The former Bachelorette spoke candidly about becoming aware of her white privilege with activist Michelle Saahene — the co-founder of Privilege to Progress, which works to raise awareness of racial injustice — while addressing the scandal. "I really f'd up," Hannah said. "And I didn't know anything about how I f'd up because I didn't even think about myself as a race. I thought of myself as normal. ... My outlook on life is very different than my Black friends even though we grew up in the same place."

Hannah said that realizing how much she didn't know about the Black experience inspired her to work with an Ethnic Studies professor and and take an "intense, deep dive into understanding the things that I didn't know." Hannah added that "some of the conversations that I've had the past few weeks have been really uncomfortable with people that I love who I know are good people, but that's also what I've learned is just because you're nice doesn't mean you're not racists."

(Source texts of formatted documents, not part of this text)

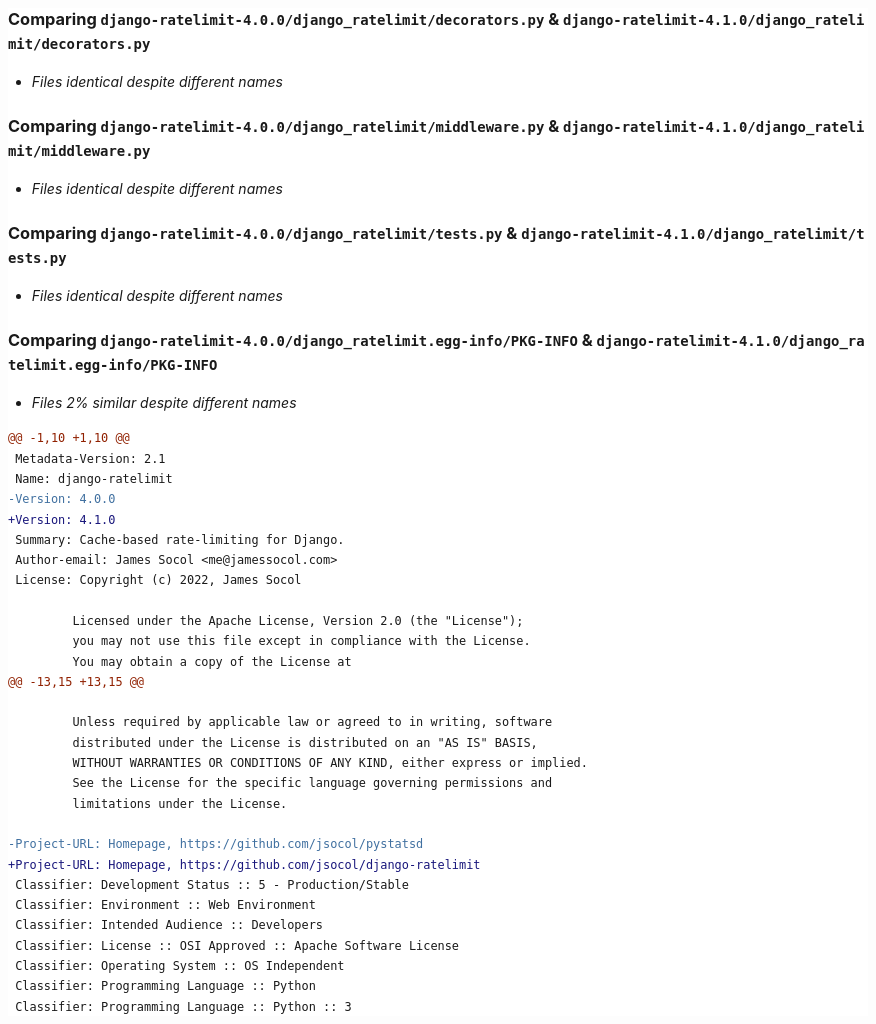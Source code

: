 ### Comparing `django-ratelimit-4.0.0/django_ratelimit/decorators.py` & `django-ratelimit-4.1.0/django_ratelimit/decorators.py`

 * *Files identical despite different names*

### Comparing `django-ratelimit-4.0.0/django_ratelimit/middleware.py` & `django-ratelimit-4.1.0/django_ratelimit/middleware.py`

 * *Files identical despite different names*

### Comparing `django-ratelimit-4.0.0/django_ratelimit/tests.py` & `django-ratelimit-4.1.0/django_ratelimit/tests.py`

 * *Files identical despite different names*

### Comparing `django-ratelimit-4.0.0/django_ratelimit.egg-info/PKG-INFO` & `django-ratelimit-4.1.0/django_ratelimit.egg-info/PKG-INFO`

 * *Files 2% similar despite different names*

```diff
@@ -1,10 +1,10 @@
 Metadata-Version: 2.1
 Name: django-ratelimit
-Version: 4.0.0
+Version: 4.1.0
 Summary: Cache-based rate-limiting for Django.
 Author-email: James Socol <me@jamessocol.com>
 License: Copyright (c) 2022, James Socol
         
         Licensed under the Apache License, Version 2.0 (the "License");
         you may not use this file except in compliance with the License.
         You may obtain a copy of the License at
@@ -13,15 +13,15 @@
         
         Unless required by applicable law or agreed to in writing, software
         distributed under the License is distributed on an "AS IS" BASIS,
         WITHOUT WARRANTIES OR CONDITIONS OF ANY KIND, either express or implied.
         See the License for the specific language governing permissions and
         limitations under the License.
         
-Project-URL: Homepage, https://github.com/jsocol/pystatsd
+Project-URL: Homepage, https://github.com/jsocol/django-ratelimit
 Classifier: Development Status :: 5 - Production/Stable
 Classifier: Environment :: Web Environment
 Classifier: Intended Audience :: Developers
 Classifier: License :: OSI Approved :: Apache Software License
 Classifier: Operating System :: OS Independent
 Classifier: Programming Language :: Python
 Classifier: Programming Language :: Python :: 3
```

During the conversation, Hannah also explained her previous "ignorance" about the history of the N-word and the impact that it still has on the Black community. "I caused so much hurt because of my ignorance, I now can understand that so much more," she said, later adding, "It was hard to know that I had hurt people. The thing is, it's not the intention, it's the impact … the impact that I had really affected a lot of people."

She also appeared to address her initial instinct to deny using the word while singing DaBaby's "Rockstar" during an Instagram Live, explaining that she was in "disbelief" of her own actions. "I was like, ‘No I wouldn't say that, I know you're not supposed to say that word.' And I just completely did," Hannah recalled. "I [knew] what I said was wrong but I couldn't tell you why I said it. It was really a time where I was feeling really guilty and shamed and kind of went through these waves."

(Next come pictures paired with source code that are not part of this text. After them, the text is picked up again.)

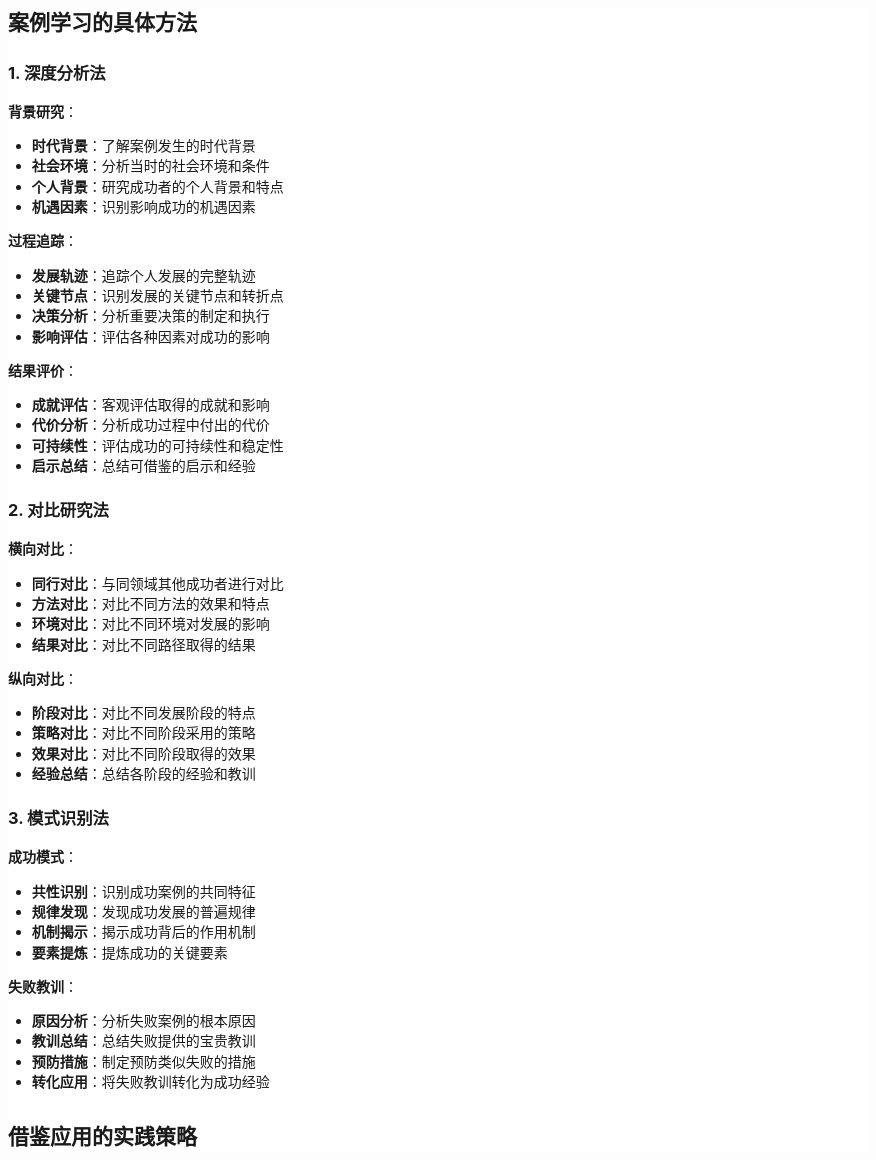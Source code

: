 ## 案例学习的具体方法

### 1. 深度分析法

**背景研究**：
- **时代背景**：了解案例发生的时代背景
- **社会环境**：分析当时的社会环境和条件
- **个人背景**：研究成功者的个人背景和特点
- **机遇因素**：识别影响成功的机遇因素

**过程追踪**：
- **发展轨迹**：追踪个人发展的完整轨迹
- **关键节点**：识别发展的关键节点和转折点
- **决策分析**：分析重要决策的制定和执行
- **影响评估**：评估各种因素对成功的影响

**结果评价**：
- **成就评估**：客观评估取得的成就和影响
- **代价分析**：分析成功过程中付出的代价
- **可持续性**：评估成功的可持续性和稳定性
- **启示总结**：总结可借鉴的启示和经验

### 2. 对比研究法

**横向对比**：
- **同行对比**：与同领域其他成功者进行对比
- **方法对比**：对比不同方法的效果和特点
- **环境对比**：对比不同环境对发展的影响
- **结果对比**：对比不同路径取得的结果

**纵向对比**：
- **阶段对比**：对比不同发展阶段的特点
- **策略对比**：对比不同阶段采用的策略
- **效果对比**：对比不同阶段取得的效果
- **经验总结**：总结各阶段的经验和教训

### 3. 模式识别法

**成功模式**：
- **共性识别**：识别成功案例的共同特征
- **规律发现**：发现成功发展的普遍规律
- **机制揭示**：揭示成功背后的作用机制
- **要素提炼**：提炼成功的关键要素

**失败教训**：
- **原因分析**：分析失败案例的根本原因
- **教训总结**：总结失败提供的宝贵教训
- **预防措施**：制定预防类似失败的措施
- **转化应用**：将失败教训转化为成功经验

## 借鉴应用的实践策略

Hannah took a break from social media in the wake of the scandal in order to educate herself; despite laying low, she said she was shocked to see "how many people were defending me and defending an act of racism." As a result, she is determined to have those "uncomfortable" conversations about race and privilege publicly, because she feels the "need to talk to these white people like me who continue to make excuses and think it's okay when it's not."

This is not the first time that Hannah has asked fans not to defend her use of the word on social media. "I wholeheartedly take accountability for the disappointment and pain I caused by saying this word," she wrote on Instagram on June 5, later adding, "It is SO important to me to tell y’all that there is no defending what I said."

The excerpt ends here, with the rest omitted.